Um diese komplexe Szene zu filmen, teilte Martin das Rennen in Abschnitte auf, sodass ein Teil des Rennens gedreht werden konnte, bevor es mit dem nächsten weiterging. In den ersten anderthalb Tagen wurden der erste Teil der Szene und der Start des Rennens gedreht. Eine weitere Herausforderungen bestand darin, dass Ruderer nicht 8 Stunden lang ununterbrochen rudern können. Normalerweise trainieren sie für ein einziges Rennen von 5 oder 6 Minuten Dauern.

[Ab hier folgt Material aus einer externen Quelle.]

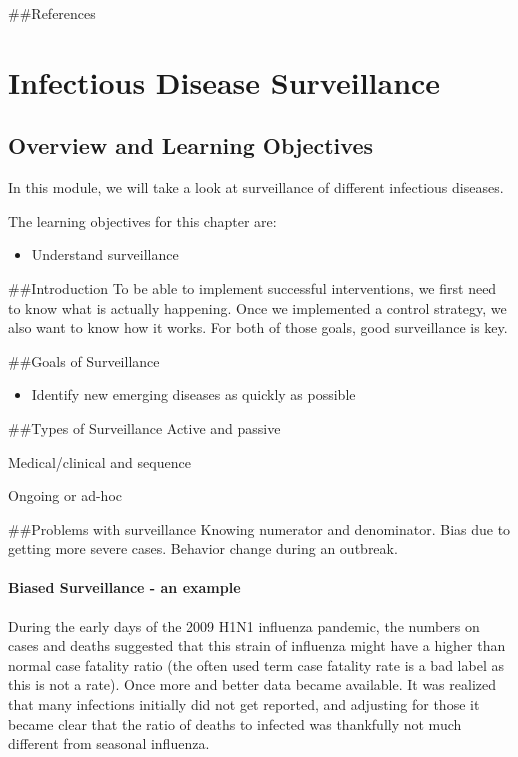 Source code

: \documentclass[]{book}
\providecommand{\tightlist}{%
  \setlength{\itemsep}{0pt}\setlength{\parskip}{0pt}}
\theoremstyle{definition}
\theoremstyle{definition}
\theoremstyle{definition}
\theoremstyle{remark}
\begin{document}
\#\#References

\hypertarget{infectious-disease-surveillance}{%
\chapter{Infectious Disease
Surveillance}\label{infectious-disease-surveillance}}

\hypertarget{overview-and-learning-objectives-9}{%
\section{Overview and Learning
Objectives}\label{overview-and-learning-objectives-9}}

In this module, we will take a look at surveillance of different
infectious diseases.

The learning objectives for this chapter are:

\begin{itemize}
\tightlist
\item
  Understand surveillance
\end{itemize}

\#\#Introduction To be able to implement successful interventions, we
first need to know what is actually happening. Once we implemented a
control strategy, we also want to know how it works. For both of those
goals, good surveillance is key.

\#\#Goals of Surveillance

\begin{itemize}
\tightlist
\item
  Identify new emerging diseases as quickly as possible
\end{itemize}

\#\#Types of Surveillance Active and passive

Medical/clinical and sequence

Ongoing or ad-hoc

\#\#Problems with surveillance Knowing numerator and denominator. Bias
due to getting more severe cases. Behavior change during an outbreak.

\hypertarget{myexamplebox}{%
\subsubsection{Biased Surveillance - an example}\label{myexamplebox}}

During the early days of the 2009 H1N1 influenza pandemic, the numbers
on cases and deaths suggested that this strain of influenza might have a
higher than normal case fatality ratio (the often used term case
fatality rate is a bad label as this is not a rate). Once more and
better data became available. It was realized that many infections
initially did not get reported, and adjusting for those it became clear
that the ratio of deaths to infected was thankfully not much different
from seasonal influenza.
\end{document}
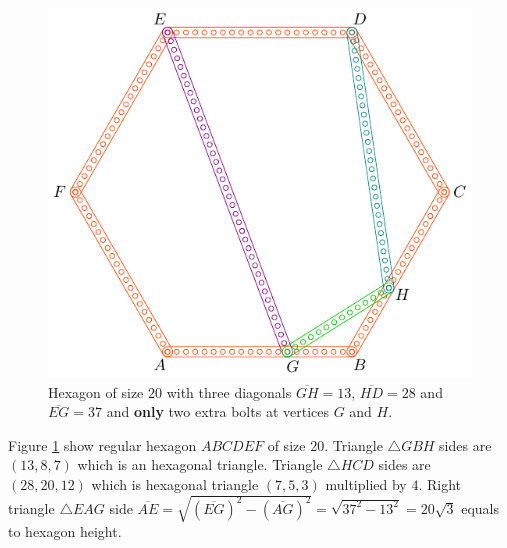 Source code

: \documentclass[11pt]{article}
\begin{document}
\begin{figure}[H]
\centering
\includegraphics[scale=1]{20/hexa-20a}
\caption{Hexagon of size $20$ with three diagonals $\overline{GH} = 13$, $\overline{HD} = 28$ and $\overline{EG} = 37$ and \textbf{only} two extra bolts at vertices $G$ and $H$.}
\label{fig:20a}
\end{figure}

Figure \ref{fig:20a} show regular hexagon $ABCDEF$ of size $20$. Triangle $\triangle{GBH}$ sides are $(13,8,7)$ which is an hexagonal triangle. Triangle $\triangle{HCD}$ sides are $(28,20,12)$ which is hexagonal triangle $(7,5,3)$ multiplied by $4$. Right triangle $\triangle{EAG}$ side $\overline{AE} = \sqrt{(\overline{EG})^2 - (\overline{AG})^2} = \sqrt{37^2 - 13^2} = 20\sqrt3$ equals to hexagon height.
\end{document}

Es mussten im Zeitplan also Ruhephasen berücksichtigt werden.
Am Ufer kam ein Verfolgungsfahrzeug zum Einsatz, das hinter den Zuschauern entlang fahren und die Boote verfolgen sollte. Für den Zuschauerzug wurde ein Exemplar des Zuges auf ein paar Lastwagen aufgebaut. Nach Einbau eines Mechanismus, der die Lastwagen wackeln ließ, wurden sowohl statische als auch bewegte Aufnahmen gemacht, einige mit Bluescreen hinter dem Zug und andere nur mit dem Himmel dahinter.
Viele der Bäume und die Landschaft im Hintergrund dieser Szene wurden in der Postproduktion hinzugefügt.
Für die Nahaufnahmen setzte sich der Steuermann (die Person, die das Boot lenkt) auf einen Kasten, der ganz vorne am Katamaran mit der Kamera befestigt war, während Martin die VENICE-Verlängerung mit der Hand führte. Auf diese Weise konnte er nah an ihn herankommen, aber auch schnell vom Steuermann zu den anderen Booten schwenken, wenn sie vorbeikamen. Als diese Aufnahmen fertig waren, hatte der Steuermann sehr nasse Füße, aber alle waren der Meinung, dass dies wirklich die beste Art war, um die ganze Energie und Anspannung darzustellen.
Szene: „Ich will meinen Platz zurück“
Der Drehort dieser Szene stellte Martin vor einige große Herausforderungen. An einem Ende des Raumes befand sich ein riesiges, hoch gelegenes Fenster, dessen Licht nicht verändert werden konnte, da es sich oberhalb von einem unzugänglichen Innenhof befand.
Auf der gegenüberliegenden Seite befand sich ein weiteres Fenster, aber Martin konnte vor diesem Fenster Leuchten anbringen, um die Heligkeit zu steuern. Wenn die Kamera auf Joe gerichtet ist, ist er gut ausgeleuchtet, denn das Gegenlicht kommt von einigen 9K-Scheinwerfern auf der Außenseite des kleineren Fensters. Wenn die Kamera auf Callum gerichtet ist, ist die Hauptlichtquelle das große unveränderliche Fenster direkt hinter ihm. So tritt das Sonnenlicht durch dieses Fenster ein und wieder aus und beeinflusst die Lichtverhältnisse. Martin fügte links und rechts vom Bild Abdunkler für mehr Kontrast hinzu und benutzte dann eine Rosco DMG-Leuchte, um den Kontrast im Gesicht zu verstärken.
Im Film sichtbare Lichtquellen sind Martin sehr wichtig. Er verwendet sie gerne als Ausgangspunkt für seine Beleuchtung, vor allem in alten Gebäuden mit Holzvertäfelungen, die das Licht von sichtbaren Lichtquellen auf eine oft warme und schöne Weise reflektieren. Für diese Szene gab es eine Reihe von Wandleuchten, die mit warmen Glühbirnen bestückt wurden, um einen Kontrast zum kühleren Tageslicht zu schaffen, das durch die Fenster fiel. Martin sagt, dass er das Schlichte mag, vor allem, wenn es natürlich aussieht und nicht stark ausgeleuchtet wirkt.
Auch wenn das große Fenster überbelichtet ist und beschnitten wird, ist Martin der Überzeugung, dass die Aufnahme dennoch gut aussieht. Er führt dies auf die Kombination aus der malerischen Qualität der anamorphotischen ARRI Alpha-Objektive, der geringen Schärfentiefe und der Art und Weise zurück, wie sich der VENICE-Sensor bei Überbelichtung verhält.
Das Schöne am Chip des Sony ist, dass er das einfach umsetzen und aufnehmen kann. Eine der schönen Sachen, die wir entdeckt haben, war, dass der ganze Film sehr oft diese malerische Qualität hat.